As first reported by Jay Glazer of Fox and confirmed by others, the Cowboys have signed cornerback DaRon Bland to a four-year extension.

Bland, a fifth-round pick in 2022 from Fresno State, was entering the last year of his rookie contract. He was due to earn $5.346 million in 2025.

The four-year contract, via Ian Rapoport of NFL Media, has a base value of $92 million. (We’ll get the full details.) If accurate, it’s a new-money average of $23 million. That would put him at No. 5 among all cornerbacks. The five-year total value from signing is $19.46 million.

Bland had an All-Pro season in 2023, with nine interceptions and an all-time record five pick-sixes. Of course, that may have had something to do with the guy the Cowboys opted to trade, not pay.

As former Cowboys coach Jason Garrett said on Friday’s PFT Live, “If you look at all those interceptions that their DBs were making, [DaRon] Bland and [Trevon] Diggs and you’re intercepting them and running back for touchdowns . . . look what’s going on around the quarterback on those throws.

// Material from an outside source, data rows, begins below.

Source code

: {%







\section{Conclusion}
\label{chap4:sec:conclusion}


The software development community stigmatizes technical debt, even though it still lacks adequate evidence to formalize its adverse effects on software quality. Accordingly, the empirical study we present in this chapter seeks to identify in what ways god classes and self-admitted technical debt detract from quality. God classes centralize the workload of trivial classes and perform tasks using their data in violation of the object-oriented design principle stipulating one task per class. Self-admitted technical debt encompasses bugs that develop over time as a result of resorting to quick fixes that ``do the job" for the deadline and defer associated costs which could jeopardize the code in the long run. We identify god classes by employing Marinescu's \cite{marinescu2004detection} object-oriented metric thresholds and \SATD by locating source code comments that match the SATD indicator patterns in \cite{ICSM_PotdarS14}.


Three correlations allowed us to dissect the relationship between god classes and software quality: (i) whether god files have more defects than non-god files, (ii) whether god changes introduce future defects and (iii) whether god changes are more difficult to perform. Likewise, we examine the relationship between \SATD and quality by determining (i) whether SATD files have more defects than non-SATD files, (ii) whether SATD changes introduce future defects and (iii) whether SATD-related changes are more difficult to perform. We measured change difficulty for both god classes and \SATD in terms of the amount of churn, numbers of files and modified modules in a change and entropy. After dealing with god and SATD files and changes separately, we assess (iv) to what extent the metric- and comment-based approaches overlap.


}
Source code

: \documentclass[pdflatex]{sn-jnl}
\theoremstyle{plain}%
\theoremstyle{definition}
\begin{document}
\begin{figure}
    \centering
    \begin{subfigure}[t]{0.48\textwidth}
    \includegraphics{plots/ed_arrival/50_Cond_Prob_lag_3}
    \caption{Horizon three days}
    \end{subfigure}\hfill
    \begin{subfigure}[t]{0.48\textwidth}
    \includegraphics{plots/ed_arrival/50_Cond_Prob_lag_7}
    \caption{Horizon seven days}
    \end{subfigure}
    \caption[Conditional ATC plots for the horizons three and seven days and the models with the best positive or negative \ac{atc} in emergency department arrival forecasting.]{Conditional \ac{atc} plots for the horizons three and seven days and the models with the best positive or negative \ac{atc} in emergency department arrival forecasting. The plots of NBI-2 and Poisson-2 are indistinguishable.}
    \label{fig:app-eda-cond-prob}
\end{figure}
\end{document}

Micah Parsons is the guy causing all the problems, and those guys are hard to come by.”

But, hey, maybe Bland will also be expected to help stop the run.


Cowboys owner and G.M. Jerry Jones remains committed to the bit.

On Thursday, he justified trading linebacker Micah Parsons by explaining that the Cowboys need to stop the run. On Saturday, he reiterated the position during an appearance on NFL Network.

“Our player that we got is outstanding,” Jones said regarding defensive lineman Kenny Clark, via Tommy Yarrish of DallasCowboys.com. “We knew that, and he’ll immediately start making plays for us here when we get up there against those Philadelphia Eagles. But the most important thing is we really wanted to stop the run. And Micah’s a wonderful football player. We think this gives us a better chance to stop the run. Other teams knew that, and they threw the ball out quick and they ran against us when we had Micah and they’re really emphasizing pass rush.”

Still, when it’s time to pass, Micah brings the heat.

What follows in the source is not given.